PHOTO: A new report finds the auto manufacturing industry in Virginia has more to lose from disruptions caused by climate change than the costs associated with proposed EPA carbon standards. Photo credit: Missy Schmidt/Wikimedia Commons.

PHOTO: A new report finds the auto manufacturing industry in Virginia has more to lose from disruptions caused by climate change than the costs associated with proposed EPA carbon standards. Photo credit: Missy Schmidt/Wikimedia Commons.


June 5, 2014

NORFOLK, Va. – The proposed Environmental Protection Agency rule to reduce carbon pollution from power plants won't be free – but climate change may be even more costly.

It's estimated the EPA’s proposed standards will raise electricity prices by 6 percent, and that will impact manufacturers.

But a new report from the Business Forward Foundation crunched the numbers for the auto industry, measuring the cost of the standards against the cost of the problem the standards are trying to address.

Report author Jim Doyle says severe weather spurred by climate change disrupts production and the supply chain.

"Severe weather has closed bridges, flooded factories, warped train tracks, threatened ports, and slowed shipping,” he explains. “Auto plants are losing days of production to severe weather, some are losing weeks.
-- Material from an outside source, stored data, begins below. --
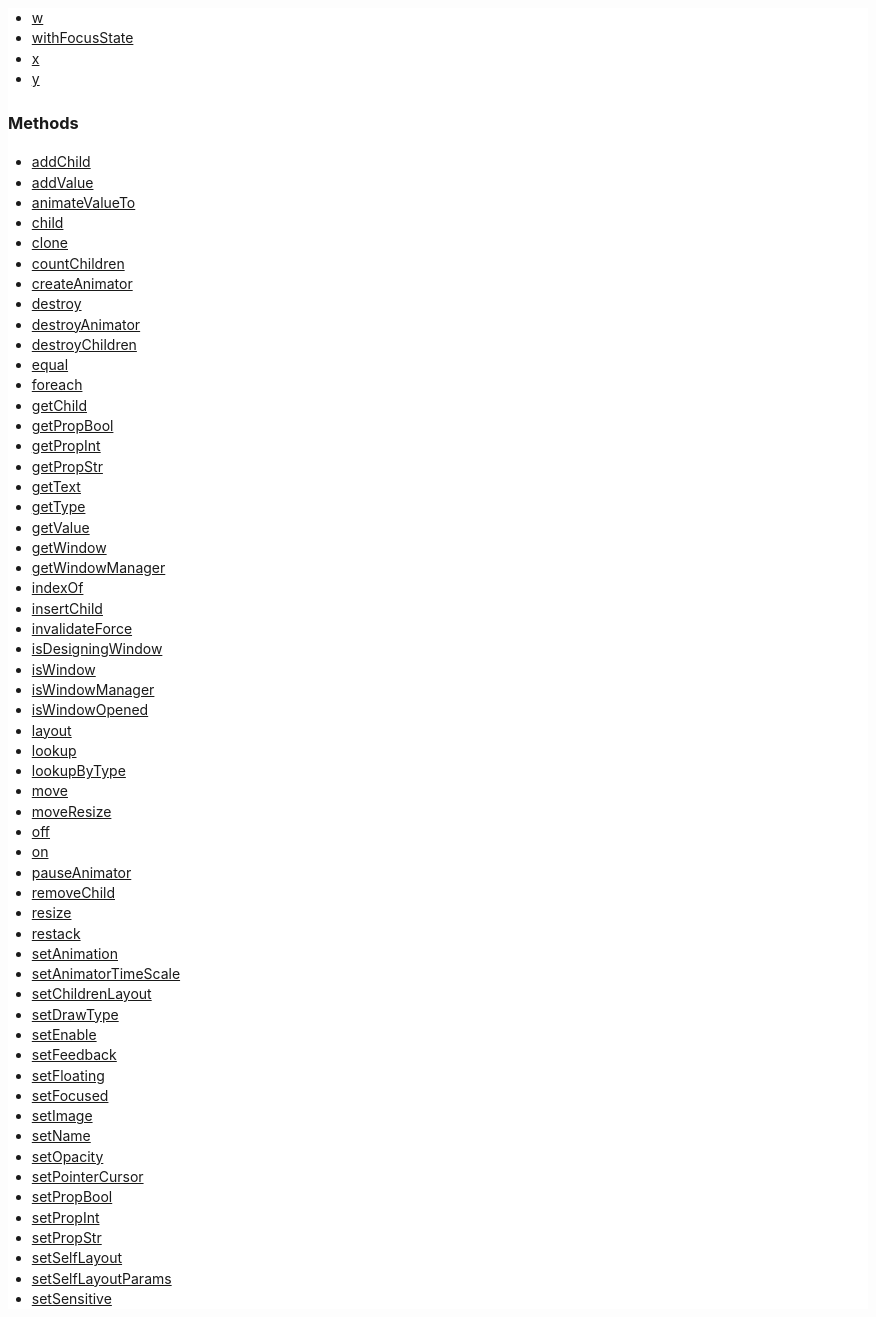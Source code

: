 * [w](_awtk_.tguage.md#w)
* [withFocusState](_awtk_.tguage.md#withfocusstate)
* [x](_awtk_.tguage.md#x)
* [y](_awtk_.tguage.md#y)

### Methods

* [addChild](_awtk_.tguage.md#addchild)
* [addValue](_awtk_.tguage.md#addvalue)
* [animateValueTo](_awtk_.tguage.md#animatevalueto)
* [child](_awtk_.tguage.md#child)
* [clone](_awtk_.tguage.md#clone)
* [countChildren](_awtk_.tguage.md#countchildren)
* [createAnimator](_awtk_.tguage.md#createanimator)
* [destroy](_awtk_.tguage.md#destroy)
* [destroyAnimator](_awtk_.tguage.md#destroyanimator)
* [destroyChildren](_awtk_.tguage.md#destroychildren)
* [equal](_awtk_.tguage.md#equal)
* [foreach](_awtk_.tguage.md#foreach)
* [getChild](_awtk_.tguage.md#getchild)
* [getPropBool](_awtk_.tguage.md#getpropbool)
* [getPropInt](_awtk_.tguage.md#getpropint)
* [getPropStr](_awtk_.tguage.md#getpropstr)
* [getText](_awtk_.tguage.md#gettext)
* [getType](_awtk_.tguage.md#gettype)
* [getValue](_awtk_.tguage.md#getvalue)
* [getWindow](_awtk_.tguage.md#getwindow)
* [getWindowManager](_awtk_.tguage.md#getwindowmanager)
* [indexOf](_awtk_.tguage.md#indexof)
* [insertChild](_awtk_.tguage.md#insertchild)
* [invalidateForce](_awtk_.tguage.md#invalidateforce)
* [isDesigningWindow](_awtk_.tguage.md#isdesigningwindow)
* [isWindow](_awtk_.tguage.md#iswindow)
* [isWindowManager](_awtk_.tguage.md#iswindowmanager)
* [isWindowOpened](_awtk_.tguage.md#iswindowopened)
* [layout](_awtk_.tguage.md#layout)
* [lookup](_awtk_.tguage.md#lookup)
* [lookupByType](_awtk_.tguage.md#lookupbytype)
* [move](_awtk_.tguage.md#move)
* [moveResize](_awtk_.tguage.md#moveresize)
* [off](_awtk_.tguage.md#off)
* [on](_awtk_.tguage.md#on)
* [pauseAnimator](_awtk_.tguage.md#pauseanimator)
* [removeChild](_awtk_.tguage.md#removechild)
* [resize](_awtk_.tguage.md#resize)
* [restack](_awtk_.tguage.md#restack)
* [setAnimation](_awtk_.tguage.md#setanimation)
* [setAnimatorTimeScale](_awtk_.tguage.md#setanimatortimescale)
* [setChildrenLayout](_awtk_.tguage.md#setchildrenlayout)
* [setDrawType](_awtk_.tguage.md#setdrawtype)
* [setEnable](_awtk_.tguage.md#setenable)
* [setFeedback](_awtk_.tguage.md#setfeedback)
* [setFloating](_awtk_.tguage.md#setfloating)
* [setFocused](_awtk_.tguage.md#setfocused)
* [setImage](_awtk_.tguage.md#setimage)
* [setName](_awtk_.tguage.md#setname)
* [setOpacity](_awtk_.tguage.md#setopacity)
* [setPointerCursor](_awtk_.tguage.md#setpointercursor)
* [setPropBool](_awtk_.tguage.md#setpropbool)
* [setPropInt](_awtk_.tguage.md#setpropint)
* [setPropStr](_awtk_.tguage.md#setpropstr)
* [setSelfLayout](_awtk_.tguage.md#setselflayout)
* [setSelfLayoutParams](_awtk_.tguage.md#setselflayoutparams)
* [setSensitive](_awtk_.tguage.md#setsensitive)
And by comparison the cost of these standards is minute."

According to the report, the increase in electricity rates will cost manufacturers $7 more per vehicle produced.

But Doyle says because the auto industry operates a very sophisticated and global supply chain, a plant loses more than $1.25 million for each hour lost when severe weather forces a shut down.

Doyle says in Virginia, the auto industry is connected to 140,000 jobs, 133 suppliers and 2,700 auto dealerships.

"But perhaps the most important thing about Virginia and autos is the Norfolk port – the fact that that one port supports manufacturing plants across the Midwest and the Mid-Atlantic,” he points out. “They all depend heavily on parts coming through the Norfolk port."

David Foster, executive director of the Blue Green Alliance, says as the nation transitions to cleaner energy, there are lessons already learned from when the U.S. instituted new fuel economy rules.

He maintains those standards revived the collapsed auto industry.

"A million jobs as a result of embracing higher environmental standards and innovation as the driver of the 21st century economy,” he states. “We need to do for the energy sector exactly what we did for the automotive sector."

Foster adds that disruptions caused by climate change threaten other industries as well.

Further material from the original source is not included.